Supplied information

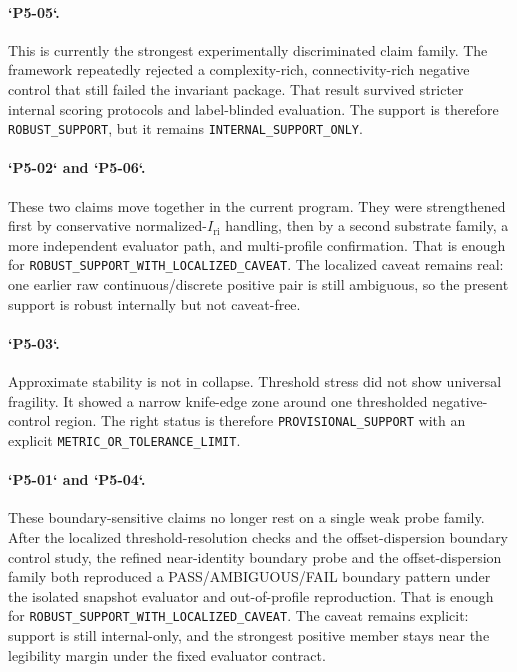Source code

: \documentclass[11pt,a4paper]{article}
\newcommand{\Iri}{I_{\mathrm{ri}}}
\newcommand{\Status}[1]{\texttt{#1}}
\begin{document}
\paragraph{`P5-05`.}
This is currently the strongest experimentally discriminated claim family. The framework repeatedly rejected a complexity-rich, connectivity-rich negative control that still failed the invariant package. That result survived stricter internal scoring protocols and label-blinded evaluation. The support is therefore \Status{ROBUST\_SUPPORT}, but it remains \Status{INTERNAL\_SUPPORT\_ONLY}.

\paragraph{`P5-02` and `P5-06`.}
These two claims move together in the current program. They were strengthened first by conservative normalized-$\Iri$ handling, then by a second substrate family, a more independent evaluator path, and multi-profile confirmation. That is enough for \Status{ROBUST\_SUPPORT\_WITH\_LOCALIZED\_CAVEAT}. The localized caveat remains real: one earlier raw continuous/discrete positive pair is still ambiguous, so the present support is robust internally but not caveat-free.

\paragraph{`P5-03`.}
Approximate stability is not in collapse. Threshold stress did not show universal fragility. It showed a narrow knife-edge zone around one thresholded negative-control region. The right status is therefore \Status{PROVISIONAL\_SUPPORT} with an explicit \Status{METRIC\_OR\_TOLERANCE\_LIMIT}.

\paragraph{`P5-01` and `P5-04`.}
These boundary-sensitive claims no longer rest on a single weak probe family. After the localized threshold-resolution checks and the offset-dispersion boundary control study, the refined near-identity boundary probe and the offset-dispersion family both reproduced a PASS/\allowbreak AMBIGUOUS/\allowbreak FAIL boundary pattern under the isolated snapshot evaluator and out-of-profile reproduction. That is enough for \Status{ROBUST\_SUPPORT\_WITH\_LOCALIZED\_CAVEAT}. The caveat remains explicit: support is still internal-only, and the strongest positive member stays near the legibility margin under the fixed evaluator contract.
\end{document}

Problem to work on
Looking at the entries above, copy out every line in which "newcommand" occurs.

Result of this exercise
\newcommand{\Iri}{I_{\mathrm{ri}}}
\newcommand{\Status}[1]{\texttt{#1}}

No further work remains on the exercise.